**Task to complete:**
Pick each line that has "zhCN" out of the records.

**Data listing:**

[Start of section]

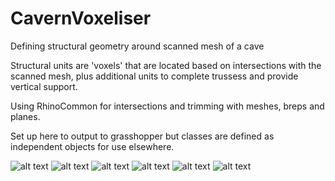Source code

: # CavernVoxeliser
Defining structural geometry around scanned mesh of a cave 

Structural units are 'voxels' that are located based on intersections with the scanned mesh, plus additional units to complete trussess and provide vertical support.

Using RhinoCommon for intersections and trimming with meshes, breps and planes.

Set up here to output to grasshopper but classes are defined as independent objects for use elsewhere.

![alt text](https://github.com/rolyhudson/CavernVoxeliser/blob/master/images/side(1).png)
![alt text](https://github.com/rolyhudson/CavernVoxeliser/blob/master/images/3dview(3).png)
![alt text](https://github.com/rolyhudson/CavernVoxeliser/blob/master/images/plan(1).png)
![alt text](https://github.com/rolyhudson/CavernVoxeliser/blob/master/images/3dview(2).png)
![alt text](https://github.com/rolyhudson/CavernVoxeliser/blob/master/images/section.png)
![alt text](https://github.com/rolyhudson/CavernVoxeliser/blob/master/images/module.png)

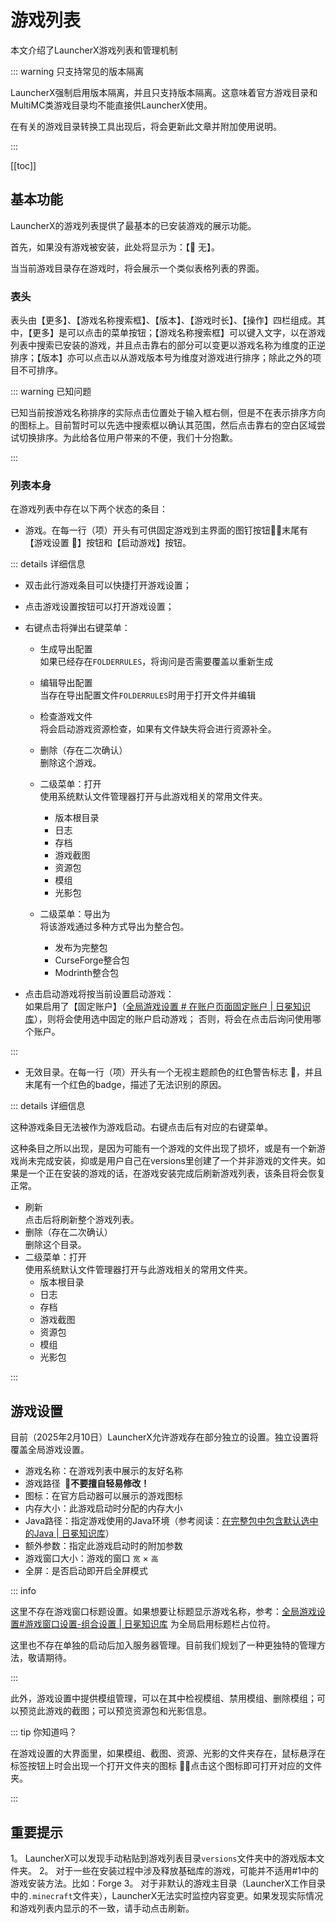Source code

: # 游戏列表

本文介绍了LauncherX游戏列表和管理机制

::: warning 只支持常见的版本隔离

LauncherX强制启用版本隔离，并且只支持版本隔离。这意味着官方游戏目录和MultiMC类游戏目录均不能直接供LauncherX使用。

在有关的游戏目录转换工具出现后，将会更新此文章并附加使用说明。

:::

[[toc]]

## 基本功能

LauncherX的游戏列表提供了最基本的已安装游戏的展示功能。

首先，如果没有游戏被安装，此处将显示为：【&#xf133; 无】。

当当前游戏目录存在游戏时，将会展示一个类似表格列表的界面。

### 表头

表头由【更多】、【游戏名称搜索框】、【版本】、【游戏时长】、【操作】四栏组成。其中，【更多】是可以点击的菜单按钮；【游戏名称搜索框】可以键入文字，以在游戏列表中搜索已安装的游戏，并且点击靠右的部分可以变更以游戏名称为维度的正逆排序；【版本】亦可以点击以从游戏版本号为维度对游戏进行排序；除此之外的项目不可排序。

::: warning 已知问题

已知当前按游戏名称排序的实际点击位置处于输入框右侧，但是不在表示排序方向的图标上。目前暂时可以先选中搜索框以确认其范围，然后点击靠右的空白区域尝试切换排序。为此给各位用户带来的不便，我们十分抱歉。

:::

### 列表本身

在游戏列表中存在以下两个状态的条目：

-   游戏。在每一行（项）开头有可供固定游戏到主界面的图钉按钮&#xe840;，末尾有【游戏设置 &#xe713;】按钮和【启动游戏】按钮。

::: details 详细信息

-   双击此行游戏条目可以快捷打开游戏设置；

-   点击游戏设置按钮可以打开游戏设置；

-   右键点击将弹出右键菜单：

    -   生成导出配置 <br>如果已经存在`FOLDERRULES`，将询问是否需要覆盖以重新生成

    -   编辑导出配置 <br>当存在导出配置文件`FOLDERRULES`时用于打开文件并编辑

    -   检查游戏文件<br>
        将会启动游戏资源检查，如果有文件缺失将会进行资源补全。

    -   删除（存在二次确认）<br>
        删除这个游戏。

    -   二级菜单：打开<br>
        使用系统默认文件管理器打开与此游戏相关的常用文件夹。

        -   版本根目录
        -   日志
        -   存档
        -   游戏截图
        -   资源包
        -   模组
        -   光影包

        

    -   二级菜单：导出为 <br>
        将该游戏通过多种方式导出为整合包。

        -   发布为完整包
        -   CurseForge整合包
        -   Modrinth整合包

        

-   点击启动游戏将按当前设置启动游戏：<br>
    如果启用了【固定账户】（[全局游戏设置 # 在账户页面固定账户 | 日冕知识库](/zhCN/lxguide/settings/item/global.html#在账户页面固定账户-开关-默认-关闭)），则将会使用选中固定的账户启动游戏；
    否则，将会在点击后询问使用哪个账户。

:::

-   无效目录。在每一行（项）开头有一个无视主题颜色的红色警告标志 <b class="red bold">&#xe7ba;</b>，并且末尾有一个红色的badge，描述了无法识别的原因。

::: details 详细信息

这种游戏条目无法被作为游戏启动。右键点击后有对应的右键菜单。

这种条目之所以出现，是因为可能有一个游戏的文件出现了损坏，或是有一个新游戏尚未完成安装，抑或是用户自己在versions里创建了一个并非游戏的文件夹。如果是一个正在安装的游戏的话，在游戏安装完成后刷新游戏列表，该条目将会恢复正常。

-   刷新<br>点击后将刷新整个游戏列表。
-   删除（存在二次确认）<br>
    删除这个目录。
-   二级菜单：打开<br>
    使用系统默认文件管理器打开与此游戏相关的常用文件夹。
    -   版本根目录
    -   日志
    -   存档
    -   游戏截图
    -   资源包
    -   模组
    -   光影包

:::

## 游戏设置

目前（2025年2月10日）LauncherX允许游戏存在部分独立的设置。独立设置将覆盖全局游戏设置。

-   游戏名称：在游戏列表中展示的友好名称
-   游戏路径 <b class="red">&nbsp;&#xe7ba;不要擅自轻易修改！</b>
-   图标：在官方启动器可以展示的游戏图标
-   内存大小：此游戏启动时分配的内存大小
-   Java路径：指定游戏使用的Java环境（参考阅读：[在完整包中包含默认选中的Java | 日冕知识库](/zhCN/lxguide/features/tricks/default-jre-for-pack.html)）
-   额外参数：指定此游戏启动时的附加参数
-   游戏窗口大小：游戏的窗口 `宽` &times; `高` 
-   全屏：是否启动即开启全屏模式

::: info 

这里不存在游戏窗口标题设置。如果想要让标题显示游戏名称，参考：[全局游戏设置#游戏窗口设置-组合设置 | 日冕知识库](/zhCN/lxguide/settings/item/global.html#游戏窗口设置-组合设置) 为全局启用标题栏占位符。

这里也不存在单独的启动后加入服务器管理。目前我们规划了一种更独特的管理方法，敬请期待。

:::

此外，游戏设置中提供模组管理，可以在其中检视模组、禁用模组、删除模组；可以预览此游戏的截图；可以预览资源包和光影信息。

::: tip 你知道吗？

在游戏设置的大界面里，如果模组、截图、资源、光影的文件夹存在，鼠标悬浮在标签按钮上时会出现一个打开文件夹的图标 &#xe8de;，点击这个图标即可打开对应的文件夹。

:::

## 重要提示

1。  LauncherX可以发现手动粘贴到游戏列表目录`versions`文件夹中的游戏版本文件夹。
2。  对于一些在安装过程中涉及释放基础库的游戏，可能并不适用#1中的游戏安装方法。比如：Forge
3。  对于非默认的游戏主目录（LauncherX工作目录中的`.minecraft`文件夹），LauncherX无法实时监控内容变更。如果发现实际情况和游戏列表内显示的不一致，请手动点击刷新。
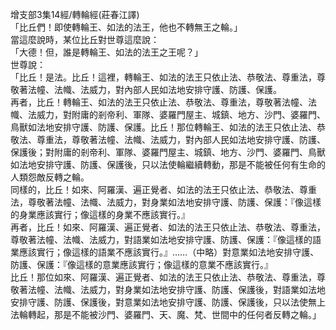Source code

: 增支部3集14經/轉輪經(莊春江譯)  
「比丘們！即使轉輪王、如法的法王，他也不轉無王之輪。」  
當這麼說時，某位比丘對世尊這麼說：  
「大德！但，誰是轉輪王、如法的法王之王呢？」  
世尊說：  
「比丘！是法。比丘！這裡，轉輪王、如法的法王只依止法、恭敬法、尊重法，尊敬著法幢、法幟、法威力，對內部人民如法地安排守護、防護、保護。  
再者，比丘！轉輪王、如法的法王只依止法、恭敬法、尊重法，尊敬著法幢、法幟、法威力，對附庸的剎帝利、軍隊、婆羅門屋主、城鎮、地方、沙門、婆羅門、鳥獸如法地安排守護、防護、保護。比丘！那位轉輪王、如法的法王只依止法、恭敬法、尊重法，尊敬著法幢、法幟、法威力，對內部人民如法地安排守護、防護、保護後；對附庸的剎帝利、軍隊、婆羅門屋主、城鎮、地方、沙門、婆羅門、鳥獸如法地安排守護、防護、保護後，只以法使輪繼續轉動，那是不能被任何有生命的人類怨敵反轉之輪。  
同樣的，比丘！如來、阿羅漢、遍正覺者、如法的法王只依止法、恭敬法、尊重法，尊敬著法幢、法幟、法威力，對身業如法地安排守護、防護、保護：『像這樣的身業應該實行；像這樣的身業不應該實行。』  
再者，比丘！如來、阿羅漢、遍正覺者、如法的法王只依止法、恭敬法、尊重法，尊敬著法幢、法幟、法威力，對語業如法地安排守護、防護、保護：『像這樣的語業應該實行；像這樣的語業不應該實行。』……（中略）對意業如法地安排守護、防護、保護：『像這樣的意業應該實行；像這樣的意業不應該實行。』  
比丘！那位如來、阿羅漢、遍正覺者、如法的法王只依止法、恭敬法、尊重法，尊敬著法幢、法幟、法威力，對身業如法地安排守護、防護、保護後，對語業如法地安排守護、防護、保護後，對意業如法地安排守護、防護、保護後，只以法使無上法輪轉起，那是不能被沙門、婆羅門、天、魔、梵、世間中的任何者反轉之輪。」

[End of section]

**Response to the exercise:**
    如果启用了【固定账户】（[全局游戏设置 # 在账户页面固定账户 | 日冕知识库](/zhCN/lxguide/settings/item/global.html#在账户页面固定账户-开关-默认-关闭)），则将会使用选中固定的账户启动游戏；
-   Java路径：指定游戏使用的Java环境（参考阅读：[在完整包中包含默认选中的Java | 日冕知识库](/zhCN/lxguide/features/tricks/default-jre-for-pack.html)）
这里不存在游戏窗口标题设置。如果想要让标题显示游戏名称，参考：[全局游戏设置#游戏窗口设置-组合设置 | 日冕知识库](/zhCN/lxguide/settings/item/global.html#游戏窗口设置-组合设置) 为全局启用标题栏占位符。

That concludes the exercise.